Como han reconocido varios pensadores, entre ellos Arturo Uslar Pietri, el hecho de que nos preguntemos continuamente sobre qué es América Latina y qué somos los latinoamericanos evidencia una inseguridad o una cuestión no resuelta sobre nuestras identidades. Pero esta pregunta no la podemos desvincular, ni en su formulación ni en sus posibles respuestas, de una crisis de más amplias perspectivas y dimensiones como es la crisis del llamado mundo Occidental y su civilización. Estamos ante un proceso no concluido, un continuo enjuiciamiento de nuestras creencias, asunciones e imaginarios sociales y, por ello, también de los héroes. Los ataques a las estatuas continuarán como una manera simbólica de manifestar desacuerdos con las historias oficiales y las manifestaciones conmemorativas. A ello se suma el cambiar nombres y reordenar la memoria y los héroes.
Vale la pena en medio de todo esto, formular un ideal transiberoamericano, que vaya más allá de lo hispano y lusoamericano e incluya muchos pueblos en algún momento agredidos y agraviados pero con procesos históricos unificados.
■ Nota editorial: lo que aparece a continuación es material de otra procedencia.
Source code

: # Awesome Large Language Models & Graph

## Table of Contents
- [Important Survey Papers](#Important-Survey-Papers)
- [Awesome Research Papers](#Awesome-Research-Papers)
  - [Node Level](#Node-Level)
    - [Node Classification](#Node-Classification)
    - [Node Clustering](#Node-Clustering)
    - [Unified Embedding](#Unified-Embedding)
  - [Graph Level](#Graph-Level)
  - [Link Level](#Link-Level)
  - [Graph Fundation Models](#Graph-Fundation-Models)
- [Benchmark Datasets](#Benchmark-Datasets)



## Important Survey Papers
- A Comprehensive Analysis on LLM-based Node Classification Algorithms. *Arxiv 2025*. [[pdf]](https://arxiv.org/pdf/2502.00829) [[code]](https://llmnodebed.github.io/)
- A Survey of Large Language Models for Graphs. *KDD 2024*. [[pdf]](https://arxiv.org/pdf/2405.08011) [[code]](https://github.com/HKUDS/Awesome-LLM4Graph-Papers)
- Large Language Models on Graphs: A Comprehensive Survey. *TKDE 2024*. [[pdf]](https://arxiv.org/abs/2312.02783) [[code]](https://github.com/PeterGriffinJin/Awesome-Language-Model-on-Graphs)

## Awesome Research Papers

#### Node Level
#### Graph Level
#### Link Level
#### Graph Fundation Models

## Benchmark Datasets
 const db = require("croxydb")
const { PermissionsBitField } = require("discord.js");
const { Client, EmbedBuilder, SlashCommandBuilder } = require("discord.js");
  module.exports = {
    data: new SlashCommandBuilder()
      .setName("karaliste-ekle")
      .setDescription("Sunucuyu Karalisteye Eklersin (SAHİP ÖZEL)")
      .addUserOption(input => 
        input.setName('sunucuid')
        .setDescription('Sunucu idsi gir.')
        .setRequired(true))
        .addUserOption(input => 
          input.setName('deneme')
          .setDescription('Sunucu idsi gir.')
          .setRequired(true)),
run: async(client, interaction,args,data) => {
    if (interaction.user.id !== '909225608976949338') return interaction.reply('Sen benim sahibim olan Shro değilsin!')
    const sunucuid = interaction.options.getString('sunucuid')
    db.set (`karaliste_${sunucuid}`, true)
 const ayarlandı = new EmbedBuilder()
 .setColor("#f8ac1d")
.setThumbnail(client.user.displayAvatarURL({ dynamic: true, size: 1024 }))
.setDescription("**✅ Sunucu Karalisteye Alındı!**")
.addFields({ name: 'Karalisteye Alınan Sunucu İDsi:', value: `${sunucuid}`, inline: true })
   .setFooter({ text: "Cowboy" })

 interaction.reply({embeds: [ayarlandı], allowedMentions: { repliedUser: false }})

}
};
En un mundo tan convulso y de desenlaces inciertos, los pueblos y países iberoamericanos deberíamos tratar de conformar un gran bloque no solo fundamentado sino también facilitado por compartir determinadas matrices culturales y dos idiomas (el español y el portugués) con amplias posibilidades de mutua inteligibilidad para sus hablantes, aunque no sea su primera lengua o lengua de origen cultural. Es el caso de los pueblos indígenas y hablantes de otras lenguas minoritarias o minorizadas, de este o del otro lado del océano que separándonos también nos une.
Deberíamos, pues, tratar de construir redes de integración más fuertes; pero para ello será necesario reevaluar la historia y reubicar a los héroes, como señaló en una oportunidad Germán Carrera Damas. Tal vez presenciemos en el futuro mayores choques de civilizaciones y visiones contrapuestas del mundo. Es necesario tratar de entender los contextos de los conflictos, antiguos o actuales, lo que no implica justificarlos. Si entendemos el pasado desde el presente y no desde sus propias circunstancias geotemporales parecerá casi siempre inapropiado, injusto o violento. Entender el pasado desde el presente implica valorarlo con las ideas prevalecientes en el momento de la reflexión. Ello, sin embargo, resulta distinto a hacerse preguntas sobre el pasado desde el presente, lo que siempre ha hecho el ser humano.
Quizá más que nunca sea necesario descubrirnos: descubrir y valorar nuestra intrínseca diversidad y sus elementos constitutivos. El Orinoco y la Guayana toda, sus mundos, esperan un real descubrimiento y valoración de sus riquezas inmateriales y no solo materiales, una valoración de su diversidad tanto biológica como sociocultural. En este sentido, los pueblos indígenas así como otros segmentos sociales representan un reto para la comprensión de la Venezuela total, para entendernos como un país diverso que puede construir un gran bienestar social a partir precisamente de su diversidad.